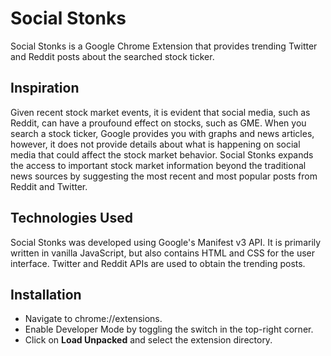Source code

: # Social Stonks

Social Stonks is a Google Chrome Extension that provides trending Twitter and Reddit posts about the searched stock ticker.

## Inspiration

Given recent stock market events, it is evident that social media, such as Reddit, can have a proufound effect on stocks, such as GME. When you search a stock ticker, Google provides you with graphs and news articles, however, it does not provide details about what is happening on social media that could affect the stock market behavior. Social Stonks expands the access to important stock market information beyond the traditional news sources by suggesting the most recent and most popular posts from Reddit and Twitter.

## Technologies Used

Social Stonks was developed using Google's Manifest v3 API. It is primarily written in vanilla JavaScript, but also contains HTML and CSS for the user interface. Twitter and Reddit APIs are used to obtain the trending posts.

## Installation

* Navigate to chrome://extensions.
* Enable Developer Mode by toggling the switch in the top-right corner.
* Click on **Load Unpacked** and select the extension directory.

::::

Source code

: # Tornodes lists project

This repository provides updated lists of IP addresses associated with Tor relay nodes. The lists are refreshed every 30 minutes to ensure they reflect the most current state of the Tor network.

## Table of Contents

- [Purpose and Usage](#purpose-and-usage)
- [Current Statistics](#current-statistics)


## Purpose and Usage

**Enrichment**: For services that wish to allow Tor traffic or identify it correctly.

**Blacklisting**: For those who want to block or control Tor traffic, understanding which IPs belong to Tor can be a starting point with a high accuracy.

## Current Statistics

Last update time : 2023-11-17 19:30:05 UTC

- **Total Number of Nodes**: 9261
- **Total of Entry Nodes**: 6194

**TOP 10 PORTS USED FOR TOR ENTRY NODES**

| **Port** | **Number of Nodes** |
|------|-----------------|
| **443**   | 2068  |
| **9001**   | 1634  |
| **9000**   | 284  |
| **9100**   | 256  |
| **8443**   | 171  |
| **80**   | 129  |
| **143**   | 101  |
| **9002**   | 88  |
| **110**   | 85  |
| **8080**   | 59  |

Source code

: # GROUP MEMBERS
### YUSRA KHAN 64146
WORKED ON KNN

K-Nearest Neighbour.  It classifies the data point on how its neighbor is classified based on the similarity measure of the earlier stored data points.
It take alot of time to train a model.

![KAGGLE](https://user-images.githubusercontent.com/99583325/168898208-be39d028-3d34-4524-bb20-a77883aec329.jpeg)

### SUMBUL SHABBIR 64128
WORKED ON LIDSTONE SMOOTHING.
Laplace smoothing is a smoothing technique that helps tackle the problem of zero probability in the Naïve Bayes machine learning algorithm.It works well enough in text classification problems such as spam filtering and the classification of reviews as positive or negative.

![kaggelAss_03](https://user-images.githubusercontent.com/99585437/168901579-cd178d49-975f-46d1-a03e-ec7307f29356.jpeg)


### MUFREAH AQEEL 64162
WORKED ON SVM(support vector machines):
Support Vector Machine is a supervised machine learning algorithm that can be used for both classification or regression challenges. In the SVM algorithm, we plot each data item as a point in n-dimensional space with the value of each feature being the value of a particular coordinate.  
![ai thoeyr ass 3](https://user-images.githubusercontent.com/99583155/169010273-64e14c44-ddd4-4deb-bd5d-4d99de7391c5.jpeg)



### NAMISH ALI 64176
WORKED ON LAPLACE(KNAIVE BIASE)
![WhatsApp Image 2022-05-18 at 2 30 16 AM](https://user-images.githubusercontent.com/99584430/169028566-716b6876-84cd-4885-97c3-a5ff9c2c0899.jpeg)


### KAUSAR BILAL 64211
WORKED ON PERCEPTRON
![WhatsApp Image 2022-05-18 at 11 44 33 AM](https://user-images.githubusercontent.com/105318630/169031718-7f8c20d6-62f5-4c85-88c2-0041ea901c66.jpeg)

::::

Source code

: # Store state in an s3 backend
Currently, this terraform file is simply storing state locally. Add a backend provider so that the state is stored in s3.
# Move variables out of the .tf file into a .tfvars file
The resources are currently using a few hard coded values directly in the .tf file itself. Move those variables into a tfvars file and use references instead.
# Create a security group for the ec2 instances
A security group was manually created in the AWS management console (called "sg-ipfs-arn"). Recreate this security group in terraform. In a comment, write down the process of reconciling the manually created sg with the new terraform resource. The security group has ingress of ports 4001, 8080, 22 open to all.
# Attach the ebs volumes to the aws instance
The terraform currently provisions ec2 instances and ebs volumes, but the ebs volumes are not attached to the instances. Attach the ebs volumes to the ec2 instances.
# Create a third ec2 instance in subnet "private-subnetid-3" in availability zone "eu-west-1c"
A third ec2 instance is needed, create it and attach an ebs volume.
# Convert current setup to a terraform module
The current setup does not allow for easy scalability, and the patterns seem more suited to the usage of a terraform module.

::::

## What to produce
Lines holding the string "Social" in the records: how many are there? Give only the number.

## Answer
4